Prevents using positive
tabindex values, which are very easy to misuse with problematic consequences for keyboard users.
Why linting templatesLink to “Why linting templates”
There are two primary reasons:
- The sooner errors are caught, the easier to fix.
- Static analysis as-you-code is very low-friction for developers.
This concept of the “cost of fixing errors” is often represented by a chart of the “relative cost of fixing defects” (© NIST) depending on when they are introduced in a project:
Static analysis is a common approach to this problem – Coding errors can’t be caught any sooner than as developers are writing code, and friction is lowest when receiving feedback while authoring code, rather than in a separate environment.
More generally, this is part of a testing methodology called “Shift Left”, moving the quality assurance (QA) effort towards earlier project phases.

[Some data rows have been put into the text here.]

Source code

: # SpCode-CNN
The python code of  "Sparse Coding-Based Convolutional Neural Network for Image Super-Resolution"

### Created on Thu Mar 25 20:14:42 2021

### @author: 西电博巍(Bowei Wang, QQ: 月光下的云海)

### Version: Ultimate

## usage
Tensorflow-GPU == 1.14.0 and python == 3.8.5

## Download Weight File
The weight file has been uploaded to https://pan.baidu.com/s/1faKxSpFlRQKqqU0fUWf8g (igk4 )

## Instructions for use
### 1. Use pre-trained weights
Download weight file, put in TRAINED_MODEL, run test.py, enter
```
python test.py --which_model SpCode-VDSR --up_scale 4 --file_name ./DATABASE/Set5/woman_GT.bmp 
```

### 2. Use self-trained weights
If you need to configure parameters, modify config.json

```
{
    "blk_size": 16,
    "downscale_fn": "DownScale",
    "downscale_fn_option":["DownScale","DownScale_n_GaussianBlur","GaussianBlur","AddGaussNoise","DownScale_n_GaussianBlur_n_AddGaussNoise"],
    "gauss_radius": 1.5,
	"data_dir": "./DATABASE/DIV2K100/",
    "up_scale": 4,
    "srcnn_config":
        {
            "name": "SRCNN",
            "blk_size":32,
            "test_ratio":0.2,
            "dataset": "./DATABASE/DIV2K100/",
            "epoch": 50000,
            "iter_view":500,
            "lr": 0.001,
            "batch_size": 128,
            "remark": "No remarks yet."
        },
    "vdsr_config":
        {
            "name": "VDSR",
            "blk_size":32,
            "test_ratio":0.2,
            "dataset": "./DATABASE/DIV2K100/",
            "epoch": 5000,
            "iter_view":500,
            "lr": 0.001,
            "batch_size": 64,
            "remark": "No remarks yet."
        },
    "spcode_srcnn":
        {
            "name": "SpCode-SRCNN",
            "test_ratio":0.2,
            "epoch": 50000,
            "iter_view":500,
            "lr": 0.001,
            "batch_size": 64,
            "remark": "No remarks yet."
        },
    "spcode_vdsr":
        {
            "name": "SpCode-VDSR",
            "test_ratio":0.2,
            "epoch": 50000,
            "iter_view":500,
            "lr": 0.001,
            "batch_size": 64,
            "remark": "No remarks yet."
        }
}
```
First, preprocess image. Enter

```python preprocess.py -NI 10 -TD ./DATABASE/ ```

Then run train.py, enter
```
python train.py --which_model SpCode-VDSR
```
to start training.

This is particularly relevant in accessibility as a field, which used to primarily be in the remit of testers.
Another clear advantage of linting templates is our ability to flag not just HTML issues, but also issues with template syntax. For example, Django’s
as_table can lead to hard-to-navigate forms for screen reader users – in this case, feedback at the template level will be much more actionable (“don’t use as_table”, rather than “avoid using tables for forms layout”).
Drawbacks of linting templatesLink to “Drawbacks of linting templates”
Since linters rely on static analysis, they can only find issues that are apparent without running the code.
This can lead to a false sense of security for developers – who can assume their testing tools are enough, even though they can only catch a small proprotion of issues.
This is a common issue in the field of accessibility, where even the most powerful browser-based automated tools only catch 30 to 40% of issues.
In the case of Curlylint, another clear drawback is the cost of putting together those static analysis features, relative to their usefulness.
Curlylint has to use a custom templates parser, as it needs an AST representation of both the templates syntax, and the HTML code – built-in parsers of various template languages tend to treat HTML as arbitrary strings.
This is in a sense an opportunity cost – an investment in browser-based testing tools having much more potential to find advanced issues, with a lower implementation cost.
Inspiration & alternatives for CurlylintLink to “Inspiration & alternatives for Curlylint”
Curlylint started as a fork of jinjalint, but the main inspiration for the project comes from the React world with eslint-plugin-jsx-a11y, a static AST checker for accessibility rules on JSX elements.
For serious testing, the V.Nu HTML5 validator can be integrated with Django. For in-browser testing, Axe is the most well established open-source option. Axe makers Deque are also working on a similar Axe linter concept, which is unfortunately closed-source.